=== Begin Enclosure ===

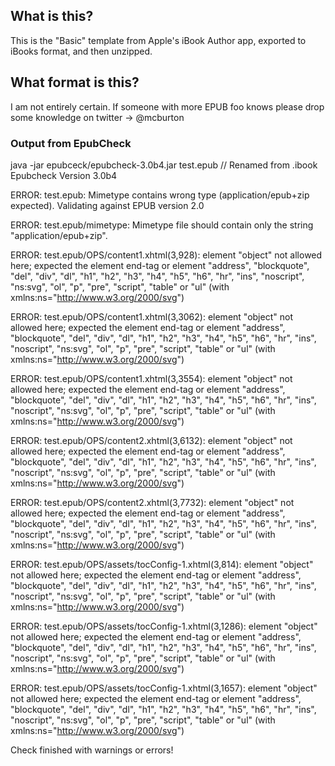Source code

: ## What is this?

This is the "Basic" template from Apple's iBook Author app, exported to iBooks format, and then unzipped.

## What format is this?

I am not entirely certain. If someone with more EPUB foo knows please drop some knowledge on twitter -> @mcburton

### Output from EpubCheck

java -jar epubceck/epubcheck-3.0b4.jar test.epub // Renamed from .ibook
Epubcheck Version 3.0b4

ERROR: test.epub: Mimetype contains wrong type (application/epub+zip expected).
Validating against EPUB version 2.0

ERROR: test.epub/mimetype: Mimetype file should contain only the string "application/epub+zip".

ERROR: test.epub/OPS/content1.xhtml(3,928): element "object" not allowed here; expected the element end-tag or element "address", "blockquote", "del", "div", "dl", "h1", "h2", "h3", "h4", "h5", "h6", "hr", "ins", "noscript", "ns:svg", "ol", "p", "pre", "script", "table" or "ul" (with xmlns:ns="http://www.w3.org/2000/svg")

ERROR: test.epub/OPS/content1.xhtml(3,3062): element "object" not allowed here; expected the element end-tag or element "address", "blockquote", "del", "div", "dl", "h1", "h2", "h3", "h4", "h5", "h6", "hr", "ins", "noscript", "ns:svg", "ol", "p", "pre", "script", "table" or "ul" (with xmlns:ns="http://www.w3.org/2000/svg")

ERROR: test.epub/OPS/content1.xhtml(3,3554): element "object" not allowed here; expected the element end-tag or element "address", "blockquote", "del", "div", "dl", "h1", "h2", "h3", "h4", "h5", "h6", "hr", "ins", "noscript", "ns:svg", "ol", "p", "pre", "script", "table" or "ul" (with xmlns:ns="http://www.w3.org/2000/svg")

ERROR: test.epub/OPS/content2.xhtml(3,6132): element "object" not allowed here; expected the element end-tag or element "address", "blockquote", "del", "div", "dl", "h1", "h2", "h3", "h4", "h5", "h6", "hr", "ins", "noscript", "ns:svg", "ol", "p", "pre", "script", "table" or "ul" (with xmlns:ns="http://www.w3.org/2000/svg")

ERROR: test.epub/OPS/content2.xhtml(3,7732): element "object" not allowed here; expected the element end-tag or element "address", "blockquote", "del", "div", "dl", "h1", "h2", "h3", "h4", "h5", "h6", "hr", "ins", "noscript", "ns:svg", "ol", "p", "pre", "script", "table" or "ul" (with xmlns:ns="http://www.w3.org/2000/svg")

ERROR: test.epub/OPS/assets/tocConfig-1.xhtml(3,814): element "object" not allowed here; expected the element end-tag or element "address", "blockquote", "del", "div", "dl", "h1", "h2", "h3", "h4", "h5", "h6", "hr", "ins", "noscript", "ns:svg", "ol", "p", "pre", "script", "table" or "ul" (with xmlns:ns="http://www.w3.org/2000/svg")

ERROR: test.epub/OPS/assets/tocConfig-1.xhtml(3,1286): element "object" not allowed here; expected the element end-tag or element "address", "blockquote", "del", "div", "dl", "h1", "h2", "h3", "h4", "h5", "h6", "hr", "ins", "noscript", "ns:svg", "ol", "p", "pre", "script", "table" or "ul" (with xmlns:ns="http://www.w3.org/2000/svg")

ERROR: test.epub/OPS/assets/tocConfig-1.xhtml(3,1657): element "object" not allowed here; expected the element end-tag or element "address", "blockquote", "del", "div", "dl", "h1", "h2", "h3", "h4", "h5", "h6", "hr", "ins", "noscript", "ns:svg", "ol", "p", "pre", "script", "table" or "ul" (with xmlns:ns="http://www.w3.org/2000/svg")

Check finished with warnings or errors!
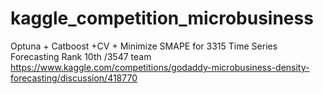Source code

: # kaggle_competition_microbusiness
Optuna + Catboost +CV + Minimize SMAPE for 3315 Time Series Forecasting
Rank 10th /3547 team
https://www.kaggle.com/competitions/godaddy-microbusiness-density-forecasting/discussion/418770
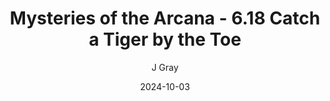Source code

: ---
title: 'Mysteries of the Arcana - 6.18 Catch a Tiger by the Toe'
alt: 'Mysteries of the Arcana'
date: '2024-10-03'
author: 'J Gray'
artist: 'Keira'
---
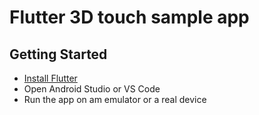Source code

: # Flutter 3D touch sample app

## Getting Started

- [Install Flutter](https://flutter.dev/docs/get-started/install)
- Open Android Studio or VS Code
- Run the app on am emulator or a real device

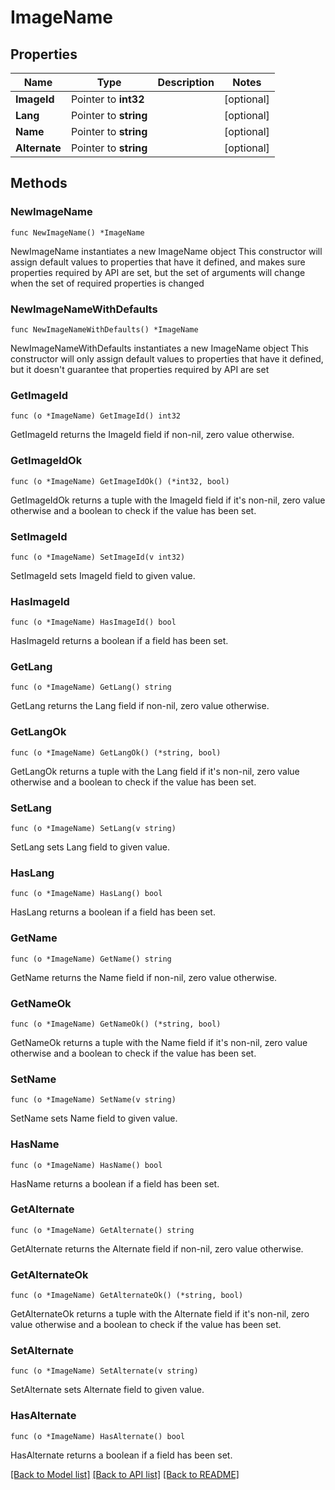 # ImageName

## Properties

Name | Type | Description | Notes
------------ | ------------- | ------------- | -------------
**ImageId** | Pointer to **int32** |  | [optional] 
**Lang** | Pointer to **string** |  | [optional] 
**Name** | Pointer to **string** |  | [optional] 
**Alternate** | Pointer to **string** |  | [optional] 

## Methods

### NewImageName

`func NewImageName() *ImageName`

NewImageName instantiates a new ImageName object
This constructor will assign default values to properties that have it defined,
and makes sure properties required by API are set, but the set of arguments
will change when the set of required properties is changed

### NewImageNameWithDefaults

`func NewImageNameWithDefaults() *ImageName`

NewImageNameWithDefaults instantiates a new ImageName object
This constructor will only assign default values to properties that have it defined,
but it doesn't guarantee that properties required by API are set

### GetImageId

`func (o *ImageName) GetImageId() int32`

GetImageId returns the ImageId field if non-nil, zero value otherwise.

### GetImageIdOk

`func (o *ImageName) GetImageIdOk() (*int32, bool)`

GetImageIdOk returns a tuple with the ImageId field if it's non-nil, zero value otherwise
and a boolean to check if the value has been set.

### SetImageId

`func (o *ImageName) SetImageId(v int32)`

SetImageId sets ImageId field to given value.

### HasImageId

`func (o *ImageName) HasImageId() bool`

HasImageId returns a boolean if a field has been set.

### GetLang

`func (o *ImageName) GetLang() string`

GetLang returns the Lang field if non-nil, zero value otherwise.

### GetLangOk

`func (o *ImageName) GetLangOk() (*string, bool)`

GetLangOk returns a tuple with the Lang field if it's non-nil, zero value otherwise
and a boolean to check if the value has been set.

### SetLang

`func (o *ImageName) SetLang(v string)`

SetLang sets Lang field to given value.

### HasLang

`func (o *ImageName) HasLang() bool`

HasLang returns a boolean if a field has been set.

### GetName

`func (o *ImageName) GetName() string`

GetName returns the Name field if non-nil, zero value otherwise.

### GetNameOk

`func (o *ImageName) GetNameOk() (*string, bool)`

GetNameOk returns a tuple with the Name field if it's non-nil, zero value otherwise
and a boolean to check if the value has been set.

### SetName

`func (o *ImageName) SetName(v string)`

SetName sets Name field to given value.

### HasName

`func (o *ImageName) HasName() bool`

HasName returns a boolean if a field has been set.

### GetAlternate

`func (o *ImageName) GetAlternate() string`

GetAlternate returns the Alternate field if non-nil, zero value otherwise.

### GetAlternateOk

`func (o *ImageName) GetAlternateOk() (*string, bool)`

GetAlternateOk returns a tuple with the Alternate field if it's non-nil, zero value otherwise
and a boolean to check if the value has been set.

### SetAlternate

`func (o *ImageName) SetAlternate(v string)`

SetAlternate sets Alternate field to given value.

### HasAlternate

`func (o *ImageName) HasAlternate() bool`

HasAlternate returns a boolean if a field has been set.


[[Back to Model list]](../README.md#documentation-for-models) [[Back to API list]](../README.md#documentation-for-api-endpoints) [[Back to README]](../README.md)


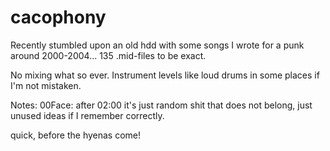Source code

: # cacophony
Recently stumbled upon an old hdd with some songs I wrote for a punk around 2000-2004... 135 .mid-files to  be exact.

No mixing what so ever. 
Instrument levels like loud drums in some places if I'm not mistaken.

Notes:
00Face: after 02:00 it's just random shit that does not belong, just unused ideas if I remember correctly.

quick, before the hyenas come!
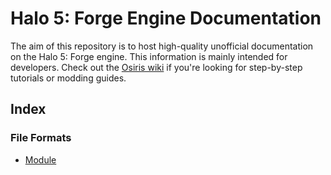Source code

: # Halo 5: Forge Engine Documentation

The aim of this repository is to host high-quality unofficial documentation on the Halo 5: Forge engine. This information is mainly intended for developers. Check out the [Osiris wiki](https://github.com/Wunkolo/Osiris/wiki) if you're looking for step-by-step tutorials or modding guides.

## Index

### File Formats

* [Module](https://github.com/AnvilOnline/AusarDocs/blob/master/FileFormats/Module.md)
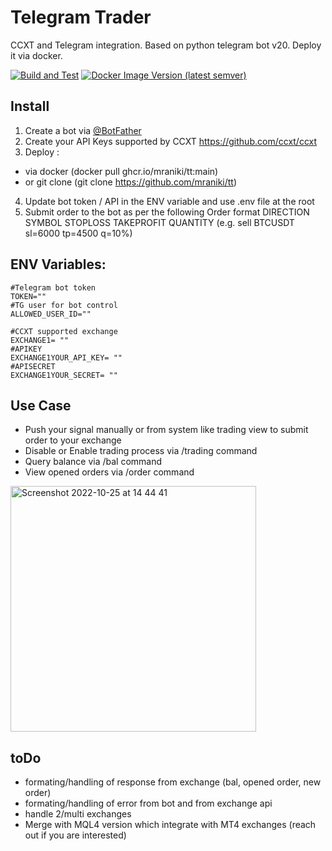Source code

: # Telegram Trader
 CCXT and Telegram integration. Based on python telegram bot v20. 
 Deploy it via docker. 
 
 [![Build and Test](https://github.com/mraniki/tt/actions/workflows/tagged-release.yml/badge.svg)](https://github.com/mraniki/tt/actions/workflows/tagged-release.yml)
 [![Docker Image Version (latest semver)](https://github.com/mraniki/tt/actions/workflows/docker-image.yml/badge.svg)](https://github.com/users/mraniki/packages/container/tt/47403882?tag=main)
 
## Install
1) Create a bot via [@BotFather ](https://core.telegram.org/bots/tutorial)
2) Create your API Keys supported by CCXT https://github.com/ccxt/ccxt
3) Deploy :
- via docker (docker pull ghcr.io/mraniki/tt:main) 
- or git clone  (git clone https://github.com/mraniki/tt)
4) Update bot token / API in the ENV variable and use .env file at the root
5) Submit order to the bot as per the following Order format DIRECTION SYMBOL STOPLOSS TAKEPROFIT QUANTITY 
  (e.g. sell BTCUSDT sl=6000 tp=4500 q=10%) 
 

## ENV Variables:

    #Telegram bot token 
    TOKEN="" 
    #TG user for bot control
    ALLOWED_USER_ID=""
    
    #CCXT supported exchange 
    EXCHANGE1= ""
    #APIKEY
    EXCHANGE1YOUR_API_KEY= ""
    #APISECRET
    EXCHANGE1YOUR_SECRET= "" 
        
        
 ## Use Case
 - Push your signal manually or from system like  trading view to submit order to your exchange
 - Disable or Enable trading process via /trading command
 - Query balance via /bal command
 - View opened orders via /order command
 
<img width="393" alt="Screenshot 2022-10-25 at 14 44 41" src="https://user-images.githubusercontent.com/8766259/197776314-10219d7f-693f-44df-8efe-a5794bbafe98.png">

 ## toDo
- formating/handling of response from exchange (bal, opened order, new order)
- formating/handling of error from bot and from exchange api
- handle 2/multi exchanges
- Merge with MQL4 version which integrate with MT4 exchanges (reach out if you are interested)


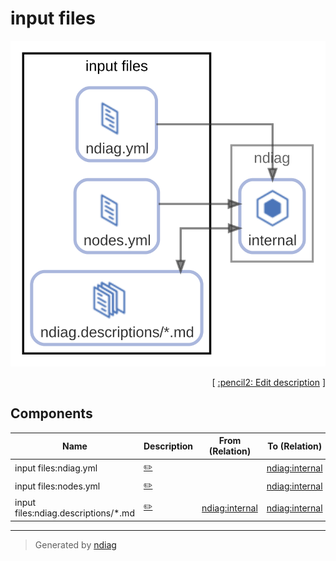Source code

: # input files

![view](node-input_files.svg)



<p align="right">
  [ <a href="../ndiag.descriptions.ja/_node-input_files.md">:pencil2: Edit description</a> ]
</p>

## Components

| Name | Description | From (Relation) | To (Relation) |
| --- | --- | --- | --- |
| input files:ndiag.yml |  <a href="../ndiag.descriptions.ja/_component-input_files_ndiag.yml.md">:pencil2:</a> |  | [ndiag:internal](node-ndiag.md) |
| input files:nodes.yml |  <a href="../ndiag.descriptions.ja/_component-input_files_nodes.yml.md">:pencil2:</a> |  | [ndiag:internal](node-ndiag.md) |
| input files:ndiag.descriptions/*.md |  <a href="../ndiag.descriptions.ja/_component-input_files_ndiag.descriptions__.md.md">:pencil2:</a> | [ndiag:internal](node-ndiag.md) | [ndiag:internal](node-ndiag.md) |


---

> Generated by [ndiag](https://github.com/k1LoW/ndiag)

=== End Enclosure ===

- **Problem details**
Reproduce the lines above starting at the one with "Rank 10th /3547 team" and ending at the one with "This constructor will only", both included, exactly and with no pictures.

- **Task answer**
Rank 10th /3547 team
https://www.kaggle.com/competitions/godaddy-microbusiness-density-forecasting/discussion/418770
Source code

: ---
title: 'Mysteries of the Arcana - 6.18 Catch a Tiger by the Toe'
alt: 'Mysteries of the Arcana'
date: '2024-10-03'
author: 'J Gray'
artist: 'Keira'
---
Source code

: # Flutter 3D touch sample app

## Getting Started

- [Install Flutter](https://flutter.dev/docs/get-started/install)
- Open Android Studio or VS Code
- Run the app on am emulator or a real device

 # ImageName

## Properties

Name | Type | Description | Notes
------------ | ------------- | ------------- | -------------
**ImageId** | Pointer to **int32** |  | [optional] 
**Lang** | Pointer to **string** |  | [optional] 
**Name** | Pointer to **string** |  | [optional] 
**Alternate** | Pointer to **string** |  | [optional] 

## Methods

### NewImageName

`func NewImageName() *ImageName`

NewImageName instantiates a new ImageName object
This constructor will assign default values to properties that have it defined,
and makes sure properties required by API are set, but the set of arguments
will change when the set of required properties is changed

### NewImageNameWithDefaults

`func NewImageNameWithDefaults() *ImageName`

NewImageNameWithDefaults instantiates a new ImageName object
This constructor will only assign default values to properties that have it defined,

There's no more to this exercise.